#### [Exercise requirements]
Your answer should consist of the lines holding "build", copied from the material below.

#### [Exercise materials]
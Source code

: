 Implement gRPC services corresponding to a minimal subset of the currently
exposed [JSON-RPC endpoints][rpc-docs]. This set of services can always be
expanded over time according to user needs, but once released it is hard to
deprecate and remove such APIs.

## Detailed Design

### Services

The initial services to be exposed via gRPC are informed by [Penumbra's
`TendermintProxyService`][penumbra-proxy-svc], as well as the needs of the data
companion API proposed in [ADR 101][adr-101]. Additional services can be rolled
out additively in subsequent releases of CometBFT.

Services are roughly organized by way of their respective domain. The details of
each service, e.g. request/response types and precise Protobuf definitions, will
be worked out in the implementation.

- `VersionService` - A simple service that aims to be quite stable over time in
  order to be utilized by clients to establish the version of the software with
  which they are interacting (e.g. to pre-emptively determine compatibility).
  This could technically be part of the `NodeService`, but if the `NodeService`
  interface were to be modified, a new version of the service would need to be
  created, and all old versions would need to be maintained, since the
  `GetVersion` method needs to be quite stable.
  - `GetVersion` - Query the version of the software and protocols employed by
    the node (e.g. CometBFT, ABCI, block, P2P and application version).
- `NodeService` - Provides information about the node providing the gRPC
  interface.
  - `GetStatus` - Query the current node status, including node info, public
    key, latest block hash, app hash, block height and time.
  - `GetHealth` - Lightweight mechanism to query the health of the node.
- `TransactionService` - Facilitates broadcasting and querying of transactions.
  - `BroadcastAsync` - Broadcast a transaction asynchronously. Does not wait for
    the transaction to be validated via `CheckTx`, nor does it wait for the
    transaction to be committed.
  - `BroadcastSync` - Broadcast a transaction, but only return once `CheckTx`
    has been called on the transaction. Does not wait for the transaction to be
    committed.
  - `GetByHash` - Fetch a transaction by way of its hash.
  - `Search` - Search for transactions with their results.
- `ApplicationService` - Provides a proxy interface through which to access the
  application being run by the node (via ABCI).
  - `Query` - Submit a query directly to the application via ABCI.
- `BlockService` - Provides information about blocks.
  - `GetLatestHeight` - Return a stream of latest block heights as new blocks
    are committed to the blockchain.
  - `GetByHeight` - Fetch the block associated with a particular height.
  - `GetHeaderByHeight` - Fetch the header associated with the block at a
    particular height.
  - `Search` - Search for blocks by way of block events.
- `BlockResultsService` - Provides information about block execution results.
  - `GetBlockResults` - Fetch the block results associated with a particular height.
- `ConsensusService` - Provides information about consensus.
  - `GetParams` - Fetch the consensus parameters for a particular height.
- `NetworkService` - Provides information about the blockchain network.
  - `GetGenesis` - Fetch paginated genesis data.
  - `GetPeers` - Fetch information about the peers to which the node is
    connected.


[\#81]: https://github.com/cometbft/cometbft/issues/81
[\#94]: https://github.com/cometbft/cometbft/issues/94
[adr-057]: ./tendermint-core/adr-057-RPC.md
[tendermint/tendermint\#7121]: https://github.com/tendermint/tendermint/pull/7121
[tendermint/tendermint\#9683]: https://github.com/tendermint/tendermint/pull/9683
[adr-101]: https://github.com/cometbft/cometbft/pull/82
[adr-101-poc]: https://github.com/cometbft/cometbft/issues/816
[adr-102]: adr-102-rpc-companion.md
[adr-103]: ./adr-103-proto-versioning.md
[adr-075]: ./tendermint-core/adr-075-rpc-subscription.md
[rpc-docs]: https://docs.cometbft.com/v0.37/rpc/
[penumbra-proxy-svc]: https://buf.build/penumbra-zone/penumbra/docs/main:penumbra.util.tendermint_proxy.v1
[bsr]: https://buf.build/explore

#### [Output of the task]
[penumbra-proxy-svc]: https://buf.build/penumbra-zone/penumbra/docs/main:penumbra.util.tendermint_proxy.v1
[bsr]: https://buf.build/explore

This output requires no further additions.